“Bana haksızlık edenleri affediyorum”

Namı diğer Goril Katil Amerikan suç kayıtlarında tarihi bir yeri vardır. Yirminci yüzyılın ilk seri katiliydi. 1926 Şubatında onu ülkenin bir ucundan diğer ucuna ve oradan da Kanada’ya götürecek on sekiz aylık çılgın bir yolculuğa çıkmıştı. Yol boyunca en az 22 kadını öldürmüştür. Bu elli yıl boyunca kırılamayacak feci bir rekordu.
Nelson henüz bir bebekken ailesi frengiden öldüğünden onu annesinin ailesi büyütmüştü. İçine kapanık tuhaf bir çocuktu. Okula tertemiz kıyafetlerle gider ve paramparça elbiseleriyle bir serseri gibi dönerdi. Bisikletiyle gezerken bir troleybüsün çarpması neticesi kafasına ağır bir darbe aldığında hareketleri iyice tuhaflaştı.
Ergenlik döneminin daha başındayken San Francisco’nun Barbary sahilindeki genelevlerin ve barların müdavimi olmuştu. Ufak tefek hırsızlıklar da yapıyordu. 1915 yılında 18 yaşına yeni girdiğinde hırsızlıktan tutuklanıp iki yıl cezaevinde kaldı. Hapisten çıktığında Amerika 1.Dünya Savaşına girmişti. Earl Donanmaya yazılmıştı ancak yatağına yatıp vahiy kitabının büyük canavarlarından bahsetmekten başka bir şey yapmadığından bir akıl hastanesine yatırıldı ve savaş bitene kadar orada kaldı.
1919 yılı içerisinde 22 yaşındayken salıverilen Nelson 60 yaşında hiç evlenmemiş bir kadınla tanışıp evlendi ve onun hayatını bir cehenneme çevirdi. Karısının kendisini terk etmesinden 2 ay sonra 12 yaşında bir kız çocuğuna saldırdı ve yakalanarak akıl hastanesine yatırıldı. 1925 yılında buradan çıkınca Ölümcül kariyerine başladı.

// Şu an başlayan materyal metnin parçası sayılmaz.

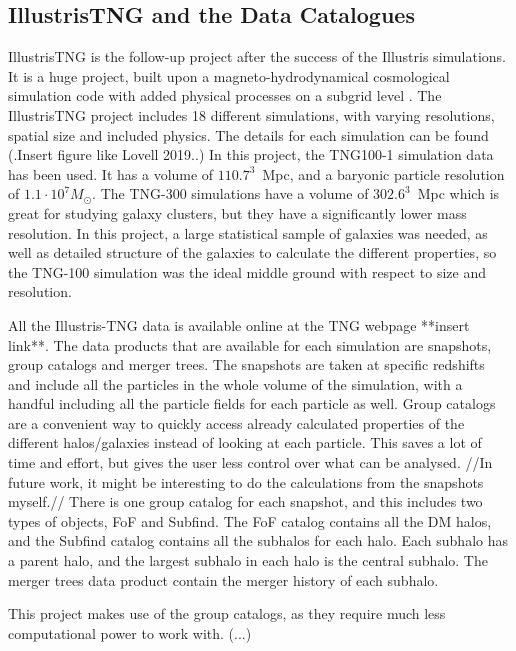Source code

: \subsection{IllustrisTNG and the Data Catalogues}
IllustrisTNG is the follow-up project after the success of the Illustris simulations. It is a huge project, built upon a magneto-hydrodynamical cosmological simulation code with added physical processes on a subgrid level \parencite{Weinberger2016}. The IllustrisTNG project includes 18 different simulations, with varying resolutions, spatial size and included physics. The details for each simulation can be found (.Insert figure like Lovell 2019..) In this project, the TNG100-1 simulation data has been used. It has a volume of $110.7^3 \,$ Mpc, and a baryonic particle resolution of $1.1 \cdot 10^7 M_{\odot}$. The TNG-300 simulations have a volume of $302.6^3 \,$ Mpc which is great for studying galaxy clusters, but they have a significantly lower mass resolution. In this project, a large statistical sample of galaxies was needed, as well as detailed structure of the galaxies to calculate the different properties, so the TNG-100 simulation was the ideal middle ground with respect to size and resolution.

All the Illustris-TNG data is available online at the TNG webpage **insert link**. The data products that are available for each simulation are snapshots, group catalogs and merger trees. The snapshots are taken at specific redshifts and include all the particles in the whole volume of the simulation, with a handful including all the particle fields for each particle as well. Group catalogs are a convenient way to quickly access already calculated properties of the different halos/galaxies instead of looking at each particle. This saves a lot of time and effort, but gives the user less control over what can be analysed. //In future work, it might be interesting to do the calculations from the snapshots myself.// There is one group catalog for each snapshot, and this includes two types of objects, FoF and Subfind. The FoF catalog contains all the DM halos, and the Subfind catalog contains all the subhalos for each halo. Each subhalo has a parent halo, and the largest subhalo in each halo is the central subhalo. The merger trees data product contain the merger history of each subhalo.

This project makes use of the group catalogs, as they require much less computational power to work with. (...)


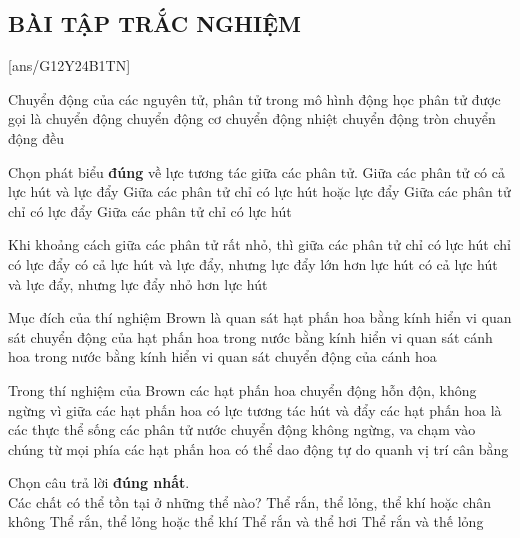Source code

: \subsection{BÀI TẬP TRẮC NGHIỆM}

[ans/G12Y24B1TN]
\begin{ex}
Chuyển động của các nguyên tử, phân tử trong mô hình động học phân tử được gọi là chuyển động
\choice
{chuyển động cơ}
{\True chuyển động nhiệt}
{chuyển động tròn}
{chuyển động đều}
\loigiai{ }
\end{ex}

\begin{ex}

Chọn phát biểu \textbf{đúng} về lực tương tác giữa các phân tử.
\choice
{\True Giữa các phân tử có cả lực hút và lực đẩy}
{ Giữa các phân tử chỉ có lực hút hoặc lực đẩy}
{ Giữa các phân tử chỉ có lực đẩy}
{ Giữa các phân tử chỉ có lực hút}
\loigiai{ }
\end{ex}

\begin{ex}
Khi khoảng cách giữa các phân tử rất nhỏ, thì giữa các phân tử
\choice
{ chỉ có lực hút}
{ chỉ có lực đẩy}
{\True có cả lực hút và lực đẩy, nhưng lực đẩy lớn hơn lực hút}
{ có cả lực hút và lực đẩy, nhưng lực đẩy nhỏ hơn lực hút}
\loigiai{ }
\end{ex}


\begin{ex}
Mục đích của thí nghiệm Brown là
\choice
{ quan sát hạt phấn hoa bằng kính hiển vi}
{\True quan sát chuyển động của hạt phấn hoa trong nước bằng kính hiển vi}
{ quan sát cánh hoa trong nước bằng kính hiển vi}
{ quan sát chuyển động của cánh hoa}
\loigiai{ }
\end{ex}


\begin{ex} 
Trong thí nghiệm của Brown các hạt phấn hoa chuyển động hỗn độn, không ngừng vì
\choice
{ giữa các hạt phấn hoa có lực tương tác hút và đẩy}
{ các hạt phấn hoa là các thực thể sống}
{\True các phân tử nước chuyển động không ngừng, va chạm vào chúng từ mọi phía}
{ các hạt phấn hoa có thể dao động tự do quanh vị trí cân bằng}
\loigiai{ }
\end{ex}


\begin{ex}
Chọn câu trả lời \textbf{đúng nhất}. \\
Các chất có thể tồn tại ở những thể nào?
\choice
{ Thể rắn, thể lỏng, thể khí hoặc chân không}
{\True Thể rắn, thể lỏng hoặc thể khí}
{ Thể rắn và thể hơi}
{ Thể rắn và thế lỏng}
\loigiai{ }
\end{ex}


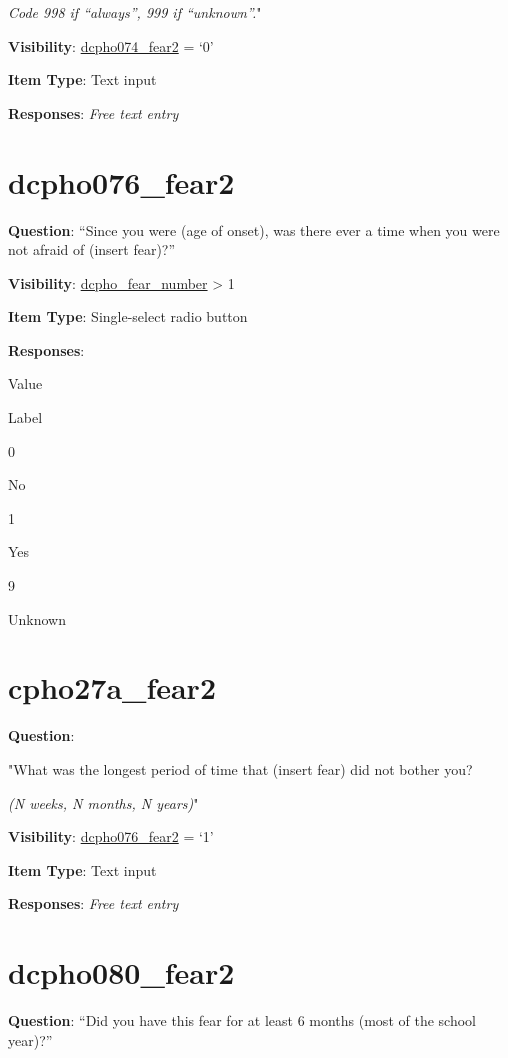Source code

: \documentclass[]{book}
\begin{document}
\emph{Code 998 if ``always'', 999 if ``unknown''.}"

\textbf{Visibility}: \protect\hyperlink{dcpho074_fear2}{dcpho074\_fear2} = `0'

\textbf{Item Type}: Text input

\textbf{Responses}: \emph{Free text entry}

\hypertarget{dcpho076_fear2}{%
\section{dcpho076\_fear2}\label{dcpho076_fear2}}

\textbf{Question}: ``Since you were (age of onset), was there ever a time when you were not afraid of (insert fear)?''

\textbf{Visibility}: \protect\hyperlink{dcpho_fear_number}{dcpho\_fear\_number} \textgreater{} 1

\textbf{Item Type}: Single-select radio button

\textbf{Responses}:

Value

Label

0

No

1

Yes

9

Unknown

\hypertarget{cpho27a_fear2}{%
\section{cpho27a\_fear2}\label{cpho27a_fear2}}

\textbf{Question}:

"What was the longest period of time that (insert fear) did not bother you?

\emph{(N weeks, N months, N years)}"

\textbf{Visibility}: \protect\hyperlink{dcpho076_fear2}{dcpho076\_fear2} = `1'

\textbf{Item Type}: Text input

\textbf{Responses}: \emph{Free text entry}

\hypertarget{dcpho080_fear2}{%
\section{dcpho080\_fear2}\label{dcpho080_fear2}}

\textbf{Question}: ``Did you have this fear for at least 6 months (most of the school year)?''
\end{document}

İşte San Francisco’dan başlayarak Pasifik sahilinden Seatle’a gitti ve daha sonra doğuya yöneldi. Başlangıçta bulvar gazeteleri ona “Karanlık Boğucu” adını taktılar. Daha sonra “Goril Katil” diye anılmaya başladı. Bu lakap görünüşü nedeniyle değil (aslında çok alelade bir görünümü vardı) daha çok suçlarının vahşiliği nedeniyle takılmıştı. Hedeflerini çoğunlukla gazetelere kiralık oda ilanları veren orta yaşlı veya daha yaşlı kadınlardı. Nelson –istediği zaman çok nazik olabilirdi- evlerine gidip odayı görmek istiyordu. Kurbanlarıyla yalnız kalınca Jekyll/Hyde benzeri bir dönüşüme uğruyordu.
Tipik olarak kadınları gırtlaklarını sıkarak boğuyor sonra tecavüz ediyor ve ardından da cesetleri tuhaf yerlere saklıyordu. Kurbanlarından biri tavan arasındaki bir sandığa konulmuştu. Kimileri de bodrumda kazanın arkasına atılmışlardı. Son kurbanını da dua etmek üzere diz çöken kocası yatağın altında bulmuştu.

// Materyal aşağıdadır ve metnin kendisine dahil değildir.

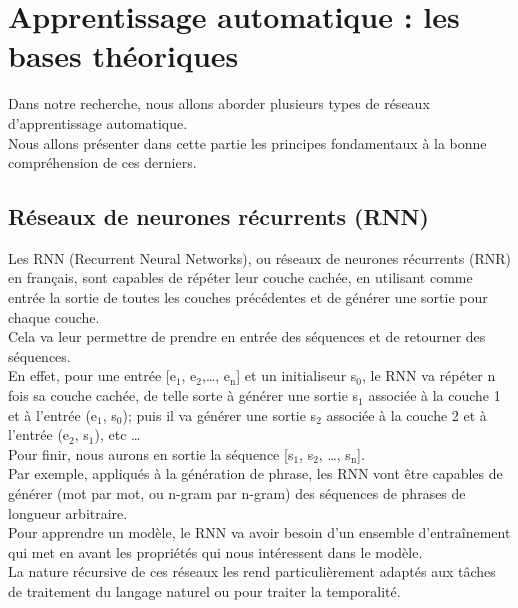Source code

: \documentclass[11pt]{article}
\begin{document}
\newpage
\section{Apprentissage automatique : les bases théoriques}
\label{sec:org59606d4}
Dans notre recherche, nous allons aborder plusieurs types de réseaux d'apprentissage automatique.\\
Nous allons présenter dans cette partie les principes fondamentaux à la bonne compréhension de ces derniers.\\

\subsection{Réseaux de neurones récurrents (RNN)}
\label{sec:orgbc53f65}
Les RNN (Recurrent Neural Networks), ou réseaux de neurones récurrents (RNR) en français, sont capables de répéter leur couche cachée, en utilisant comme entrée la sortie de toutes les couches précédentes et de générer une sortie pour chaque couche.\\
Cela va leur permettre de prendre en entrée des séquences et de retourner des séquences.\\
En effet, pour une entrée [e\(_{\text{1}}\), e\(_{\text{2}}\),\ldots{}, e\(_{\text{n}}\)] et un initialiseur s\(_{\text{0}}\), le RNN va répéter n fois sa couche cachée, de telle sorte à générer une sortie s\(_{\text{1}}\) associée à la couche 1 et à l'entrée (e\(_{\text{1}}\), s\(_{\text{0}}\)); puis il va générer une sortie s\(_{\text{2}}\) associée à la couche 2 et à l'entrée (e\(_{\text{2}}\), s\(_{\text{1}}\)), etc \ldots{}\\
Pour finir, nous aurons en sortie la séquence [s\(_{\text{1}}\), s\(_{\text{2}}\), \ldots{}, s\(_{\text{n}}\)].\\

Par exemple, appliqués à la génération de phrase, les RNN vont être capables de générer (mot par mot, ou n-gram par n-gram) des séquences de phrases de longueur arbitraire.\\

Pour apprendre un modèle, le RNN va avoir besoin d'un ensemble d'entraînement qui met en avant les propriétés qui nous intéressent dans le modèle.\\

La nature récursive de ces réseaux les rend particulièrement adaptés aux tâches de traitement du langage naturel ou pour traiter la temporalité.\\
\end{document}
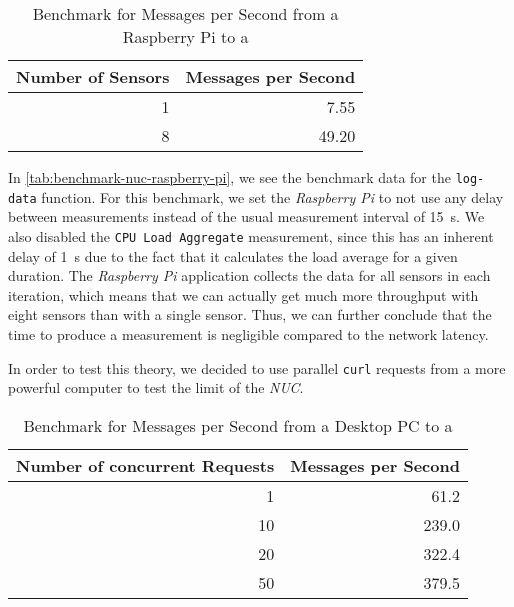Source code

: \begin{table}[H]
  \centering
  \begin{tabular}{|r|r|}
    \hline
    Number of Sensors & Messages per Second \\ \hline
                    1 &                7.55 \\ \hline
                    8 &               49.20 \\ \hline
  \end{tabular}
  \caption{Benchmark for Messages per Second from a Raspberry Pi to a }
  \label{tab:benchmark-nuc-raspberry-pi}
\end{table}

In \autoref{tab:benchmark-nuc-raspberry-pi}, we see the benchmark data for the \texttt{log-data}
function. For this benchmark, we set the \textit{Raspberry Pi} to not use any delay between
measurements instead of the usual measurement interval of \SI{15}{\second}. We also disabled the
\texttt{CPU Load Aggregate} measurement, since this has an inherent delay of \SI{1}{\second} due to
the fact that it calculates the load average for a given duration. The \textit{Raspberry Pi}
application collects the data for all sensors in each iteration, which means that we can actually
get much more throughput with eight sensors than with a single sensor. Thus, we can further
conclude that the time to produce a measurement is negligible compared to the network latency.

In order to test this theory, we decided to use parallel \texttt{curl} requests from a more
powerful computer to test the limit of the \textit{NUC}.

\begin{table}[H]
  \centering
  \begin{tabular}{|r|r|}
    \hline
    Number of concurrent Requests & Messages per Second \\ \hline
                                1 &                61.2 \\ \hline
                               10 &               239.0 \\ \hline
                               20 &               322.4 \\ \hline
                               50 &               379.5 \\ \hline
  \end{tabular}
  \caption{Benchmark for Messages per Second from a Desktop PC to a }
  \label{tab:benchmark-nuc-curl}
\end{table}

Bir düzine şehirde polis alarmdayken Nelson Kanada’ya geçip cesetlerle dolu yolun sonuna geldi. İki kişiyi daha öldürdükten sonra Manitoba’da yakalandı. Hapisten kaçmayı başararak büyük bir paniğe ve muazzam bir insan avı başlatılmasına neden oldu. On iki saat sonra tekrar yakalanmıştı bu defa kaçamamak üzere. Birkaç ay sonra Nelson darağacına gönderildi. Son sözleri; “Bana haksızlık edenleri affediyorum” Olmuştur.